- _Task brief_:
Every line of the records below that holds the word "location" belongs in the answer.

Collected data
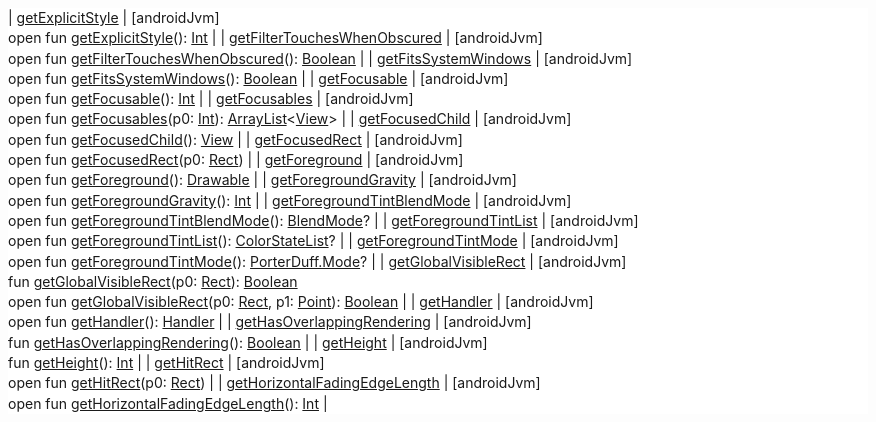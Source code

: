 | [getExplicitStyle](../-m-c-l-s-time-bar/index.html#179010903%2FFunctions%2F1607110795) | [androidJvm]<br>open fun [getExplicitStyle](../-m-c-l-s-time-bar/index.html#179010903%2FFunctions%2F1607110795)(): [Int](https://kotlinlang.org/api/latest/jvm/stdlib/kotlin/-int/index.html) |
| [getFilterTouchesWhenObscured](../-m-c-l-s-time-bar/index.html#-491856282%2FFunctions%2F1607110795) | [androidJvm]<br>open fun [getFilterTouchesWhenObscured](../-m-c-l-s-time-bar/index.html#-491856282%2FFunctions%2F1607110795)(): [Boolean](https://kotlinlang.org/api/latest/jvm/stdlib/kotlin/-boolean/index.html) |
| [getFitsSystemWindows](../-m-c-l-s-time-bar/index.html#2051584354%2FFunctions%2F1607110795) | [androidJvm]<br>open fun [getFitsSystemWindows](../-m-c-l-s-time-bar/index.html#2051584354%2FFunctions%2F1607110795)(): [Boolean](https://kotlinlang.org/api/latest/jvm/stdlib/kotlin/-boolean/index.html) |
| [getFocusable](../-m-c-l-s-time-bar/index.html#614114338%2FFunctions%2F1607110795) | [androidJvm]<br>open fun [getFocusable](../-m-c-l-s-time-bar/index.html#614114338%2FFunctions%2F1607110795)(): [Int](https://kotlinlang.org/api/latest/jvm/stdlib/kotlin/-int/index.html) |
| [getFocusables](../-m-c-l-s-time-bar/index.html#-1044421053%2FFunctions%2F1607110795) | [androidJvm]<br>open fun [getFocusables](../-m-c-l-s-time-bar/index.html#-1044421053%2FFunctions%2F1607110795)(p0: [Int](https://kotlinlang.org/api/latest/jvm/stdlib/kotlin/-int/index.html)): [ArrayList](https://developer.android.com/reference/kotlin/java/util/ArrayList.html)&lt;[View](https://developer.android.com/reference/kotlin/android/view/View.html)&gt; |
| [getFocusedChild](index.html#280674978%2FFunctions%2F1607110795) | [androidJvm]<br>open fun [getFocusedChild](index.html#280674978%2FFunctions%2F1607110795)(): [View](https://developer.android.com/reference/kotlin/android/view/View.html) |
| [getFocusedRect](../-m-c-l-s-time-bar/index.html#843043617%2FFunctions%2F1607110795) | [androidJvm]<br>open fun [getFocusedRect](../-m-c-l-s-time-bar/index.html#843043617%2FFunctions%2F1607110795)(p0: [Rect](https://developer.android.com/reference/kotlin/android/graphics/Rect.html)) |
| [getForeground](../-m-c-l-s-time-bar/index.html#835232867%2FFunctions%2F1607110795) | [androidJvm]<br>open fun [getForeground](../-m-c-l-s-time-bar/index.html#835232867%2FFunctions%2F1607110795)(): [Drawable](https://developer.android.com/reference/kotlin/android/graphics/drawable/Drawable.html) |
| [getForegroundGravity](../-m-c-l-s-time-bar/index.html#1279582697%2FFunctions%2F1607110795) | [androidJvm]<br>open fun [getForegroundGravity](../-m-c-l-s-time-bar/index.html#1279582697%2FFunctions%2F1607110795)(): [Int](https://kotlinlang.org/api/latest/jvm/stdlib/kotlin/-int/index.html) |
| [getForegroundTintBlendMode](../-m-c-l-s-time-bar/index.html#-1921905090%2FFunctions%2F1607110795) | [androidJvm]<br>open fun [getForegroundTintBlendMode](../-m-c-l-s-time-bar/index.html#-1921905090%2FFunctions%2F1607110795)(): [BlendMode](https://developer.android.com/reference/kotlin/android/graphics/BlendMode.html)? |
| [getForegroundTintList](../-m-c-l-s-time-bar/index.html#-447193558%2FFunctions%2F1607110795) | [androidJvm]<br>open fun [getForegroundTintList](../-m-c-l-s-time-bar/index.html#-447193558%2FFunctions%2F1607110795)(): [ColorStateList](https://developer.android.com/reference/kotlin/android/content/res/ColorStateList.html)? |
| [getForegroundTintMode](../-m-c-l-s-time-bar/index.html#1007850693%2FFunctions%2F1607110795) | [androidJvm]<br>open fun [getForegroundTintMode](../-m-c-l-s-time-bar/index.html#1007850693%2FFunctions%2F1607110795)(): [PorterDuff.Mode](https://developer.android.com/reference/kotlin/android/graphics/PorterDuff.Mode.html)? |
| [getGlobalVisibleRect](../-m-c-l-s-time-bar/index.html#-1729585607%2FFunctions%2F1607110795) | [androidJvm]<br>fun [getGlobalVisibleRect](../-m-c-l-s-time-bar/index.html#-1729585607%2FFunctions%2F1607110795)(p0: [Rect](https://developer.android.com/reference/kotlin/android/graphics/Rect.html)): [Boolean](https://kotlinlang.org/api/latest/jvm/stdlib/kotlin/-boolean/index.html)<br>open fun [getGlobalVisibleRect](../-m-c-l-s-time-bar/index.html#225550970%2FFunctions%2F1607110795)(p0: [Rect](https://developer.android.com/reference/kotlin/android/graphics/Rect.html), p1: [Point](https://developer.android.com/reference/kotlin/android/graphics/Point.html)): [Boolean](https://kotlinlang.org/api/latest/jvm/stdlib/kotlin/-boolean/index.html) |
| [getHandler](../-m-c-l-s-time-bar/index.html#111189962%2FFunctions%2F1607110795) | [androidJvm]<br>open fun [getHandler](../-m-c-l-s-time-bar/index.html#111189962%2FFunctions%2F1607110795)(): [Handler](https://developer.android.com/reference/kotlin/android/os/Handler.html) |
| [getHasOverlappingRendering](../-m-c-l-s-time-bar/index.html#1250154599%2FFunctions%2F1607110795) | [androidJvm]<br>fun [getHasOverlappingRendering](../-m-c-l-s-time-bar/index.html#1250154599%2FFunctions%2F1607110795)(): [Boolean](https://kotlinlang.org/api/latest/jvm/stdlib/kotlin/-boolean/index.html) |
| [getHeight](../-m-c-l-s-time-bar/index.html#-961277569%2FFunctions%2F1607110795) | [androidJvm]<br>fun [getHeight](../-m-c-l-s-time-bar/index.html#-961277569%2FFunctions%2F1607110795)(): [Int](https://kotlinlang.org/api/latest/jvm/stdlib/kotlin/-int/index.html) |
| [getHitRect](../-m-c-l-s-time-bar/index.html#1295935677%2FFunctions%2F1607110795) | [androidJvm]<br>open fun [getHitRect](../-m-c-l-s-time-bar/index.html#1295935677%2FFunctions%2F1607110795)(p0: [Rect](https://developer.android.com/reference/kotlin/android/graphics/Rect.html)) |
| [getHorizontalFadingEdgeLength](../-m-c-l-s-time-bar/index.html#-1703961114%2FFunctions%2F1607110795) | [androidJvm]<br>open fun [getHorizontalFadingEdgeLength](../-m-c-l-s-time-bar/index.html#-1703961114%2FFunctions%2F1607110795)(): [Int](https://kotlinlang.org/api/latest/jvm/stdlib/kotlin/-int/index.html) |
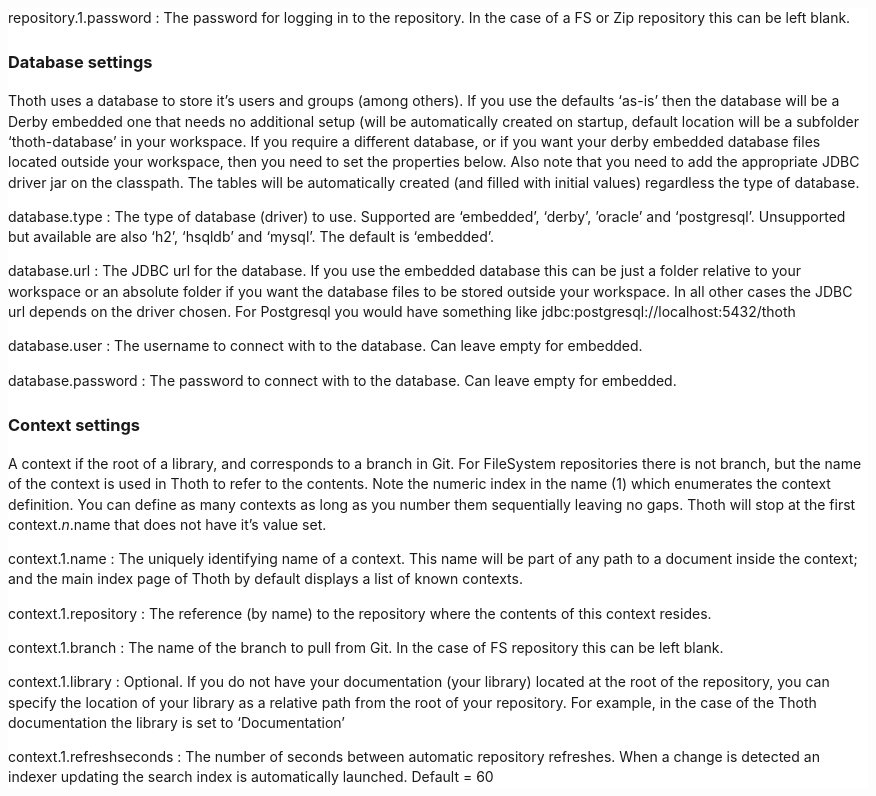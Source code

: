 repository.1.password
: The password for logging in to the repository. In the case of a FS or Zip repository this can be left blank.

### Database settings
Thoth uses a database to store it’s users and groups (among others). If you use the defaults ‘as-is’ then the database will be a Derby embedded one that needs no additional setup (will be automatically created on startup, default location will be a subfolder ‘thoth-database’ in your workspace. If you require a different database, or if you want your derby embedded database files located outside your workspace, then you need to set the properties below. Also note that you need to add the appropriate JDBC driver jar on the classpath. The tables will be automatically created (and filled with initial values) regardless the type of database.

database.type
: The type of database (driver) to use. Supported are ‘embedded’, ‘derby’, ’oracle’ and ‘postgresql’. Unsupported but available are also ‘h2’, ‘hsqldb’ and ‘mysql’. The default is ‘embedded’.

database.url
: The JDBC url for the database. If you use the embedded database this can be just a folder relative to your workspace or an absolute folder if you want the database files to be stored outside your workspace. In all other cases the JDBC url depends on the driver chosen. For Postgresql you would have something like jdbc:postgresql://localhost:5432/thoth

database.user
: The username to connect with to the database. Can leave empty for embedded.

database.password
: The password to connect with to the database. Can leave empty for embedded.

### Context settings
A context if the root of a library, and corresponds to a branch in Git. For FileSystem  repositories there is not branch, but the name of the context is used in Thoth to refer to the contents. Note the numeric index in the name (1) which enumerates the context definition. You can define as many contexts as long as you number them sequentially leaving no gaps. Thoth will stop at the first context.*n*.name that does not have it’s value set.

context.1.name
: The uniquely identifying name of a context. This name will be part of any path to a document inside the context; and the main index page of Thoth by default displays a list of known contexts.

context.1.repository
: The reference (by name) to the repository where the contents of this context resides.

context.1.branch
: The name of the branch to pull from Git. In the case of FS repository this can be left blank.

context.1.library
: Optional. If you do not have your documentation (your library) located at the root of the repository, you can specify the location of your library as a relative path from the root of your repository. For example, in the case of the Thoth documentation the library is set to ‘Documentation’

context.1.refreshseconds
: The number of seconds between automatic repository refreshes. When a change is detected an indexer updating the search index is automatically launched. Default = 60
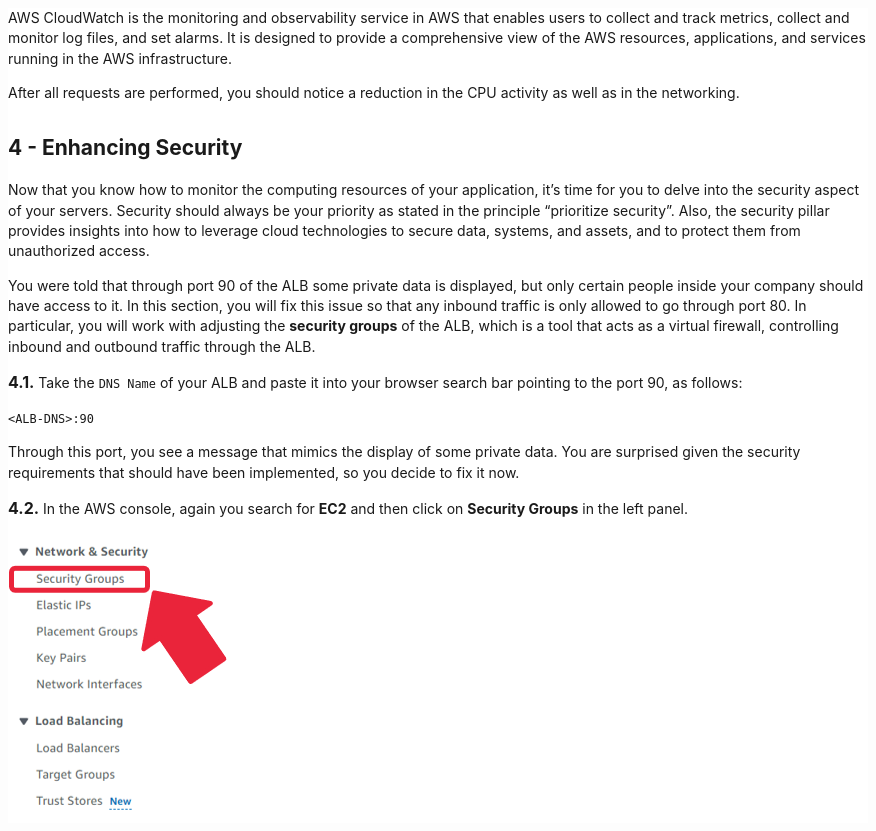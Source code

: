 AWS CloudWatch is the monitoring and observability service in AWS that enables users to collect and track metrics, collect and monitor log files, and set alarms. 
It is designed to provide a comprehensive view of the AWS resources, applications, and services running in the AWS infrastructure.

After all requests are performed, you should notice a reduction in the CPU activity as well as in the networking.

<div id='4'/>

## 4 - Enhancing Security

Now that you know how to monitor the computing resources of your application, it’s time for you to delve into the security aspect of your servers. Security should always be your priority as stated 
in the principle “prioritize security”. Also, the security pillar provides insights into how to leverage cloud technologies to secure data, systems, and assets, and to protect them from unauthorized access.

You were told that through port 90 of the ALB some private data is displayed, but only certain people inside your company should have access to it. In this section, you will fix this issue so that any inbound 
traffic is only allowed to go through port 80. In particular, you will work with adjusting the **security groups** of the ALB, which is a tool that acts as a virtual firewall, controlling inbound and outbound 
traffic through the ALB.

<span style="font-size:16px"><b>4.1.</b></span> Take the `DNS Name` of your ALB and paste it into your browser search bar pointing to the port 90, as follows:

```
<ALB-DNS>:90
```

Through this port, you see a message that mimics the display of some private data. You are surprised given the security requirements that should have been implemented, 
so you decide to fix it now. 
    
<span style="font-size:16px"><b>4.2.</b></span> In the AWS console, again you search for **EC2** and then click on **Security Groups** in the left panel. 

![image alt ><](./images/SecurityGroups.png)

- _Result for this task_:
Thoth uses a database to store it’s users and groups (among others). If you use the defaults ‘as-is’ then the database will be a Derby embedded one that needs no additional setup (will be automatically created on startup, default location will be a subfolder ‘thoth-database’ in your workspace. If you require a different database, or if you want your derby embedded database files located outside your workspace, then you need to set the properties below. Also note that you need to add the appropriate JDBC driver jar on the classpath. The tables will be automatically created (and filled with initial values) regardless the type of database.
: Optional. If you do not have your documentation (your library) located at the root of the repository, you can specify the location of your library as a relative path from the root of your repository. For example, in the case of the Thoth documentation the library is set to ‘Documentation’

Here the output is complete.